É consenso entre os economistas que a desvalorização da moeda é causada por uma série de fatores que se encadeiam, no entanto, é ponto pacífico também que a principal causa – a evasão de capital estrangeiro do país – foi intensificada pela instabilidade causada pela crise do grupo Wagner.

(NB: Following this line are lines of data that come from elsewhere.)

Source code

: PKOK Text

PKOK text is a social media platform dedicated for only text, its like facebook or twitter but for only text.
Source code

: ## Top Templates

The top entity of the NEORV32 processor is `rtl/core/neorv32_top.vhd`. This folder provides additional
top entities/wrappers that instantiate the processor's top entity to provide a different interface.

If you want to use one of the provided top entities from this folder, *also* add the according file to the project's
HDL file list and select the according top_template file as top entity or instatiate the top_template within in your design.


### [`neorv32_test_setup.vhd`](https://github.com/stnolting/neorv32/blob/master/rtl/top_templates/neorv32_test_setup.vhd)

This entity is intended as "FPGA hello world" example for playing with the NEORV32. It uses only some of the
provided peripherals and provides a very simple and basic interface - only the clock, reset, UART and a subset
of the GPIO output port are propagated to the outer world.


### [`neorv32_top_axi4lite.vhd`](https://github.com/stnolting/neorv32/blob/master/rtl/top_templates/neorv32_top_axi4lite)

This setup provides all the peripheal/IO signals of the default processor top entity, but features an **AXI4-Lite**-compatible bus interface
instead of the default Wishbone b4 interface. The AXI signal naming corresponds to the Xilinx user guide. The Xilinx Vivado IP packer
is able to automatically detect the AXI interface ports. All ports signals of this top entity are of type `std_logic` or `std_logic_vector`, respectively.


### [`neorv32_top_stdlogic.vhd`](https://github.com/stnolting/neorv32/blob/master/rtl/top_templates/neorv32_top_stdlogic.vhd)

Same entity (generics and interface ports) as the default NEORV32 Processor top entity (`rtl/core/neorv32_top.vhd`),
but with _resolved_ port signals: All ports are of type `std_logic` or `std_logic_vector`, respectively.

“A saída de capital, aparentemente, agora vai crescer, porque depois da rebelião de Prigozhin, os riscos na economia aumentaram drasticamente, um cenário adicional apareceu e os negócios se tornaram mais ativos na retirada de dinheiro. Tudo isso levou ao fato de que o rublo começou a afundar”, acrescentou Kulbaka.
Além disso, segundo o economista, há um grande número de atores interessados no rublo barato, sobretudo os exportadores russos e o “orçamento”, ou seja, o Ministério das Finanças.
“O Ministério das Finanças precisa encher o orçamento. É bom para ele que o rublo seja barato, então ele pode ficar sem ligar a impressora. Na verdade, isso está acontecendo, só que a economia russa está mais fraca e nossa inflação não está muito baixa, então tudo isso funciona contra o rublo”, completa.
O discurso oficial das autoridades russas sustenta que, apesar da grande pressão da comunidade internacional, a Rússia provou resiliência no plano econômico e manteve a estabilidade. O economista Andrey Zubarev concorda que Moscou pode manter taxas de crescimento satisfatórias, mas destacou que o impacto na vida das pessoas pode ser inevitável no contexto das sanções e na flutuação cambial, pois a taxa de câmbio afeta os preços de mercado devido ao uso de substâncias importadas.
Um exemplo afetado por isso é o caso da oferta e produção de remédios no país. A farmacêutica russa Geropharm comunicou recentemente que não só as substâncias importadas estão ficando mais caras, mas também as substâncias necessárias para sua produção, pois as empresas compram no exterior devido à substituição desigual de importações - a preços 1,5 a 2 vezes mais altos.
De acordo com Zubarev, é um aspecto que pouco se discute nas análises econômicas na Rússia, mas que, em sua opinião, é algo que precisa ser dito. “Nem tudo pode ser medido em rendimento, em rublo, PIB. Existem índices de qualidade de vida que não são medidos por isso. Quando falta equipamento médico necessário, quando faltam certos eletrodomésticos que nós nos acostumamos, quando faltam certos remédios. Isso não é medido, não reflete no PIB. Ou seja, a qualidade de vida é diminuída”, completa.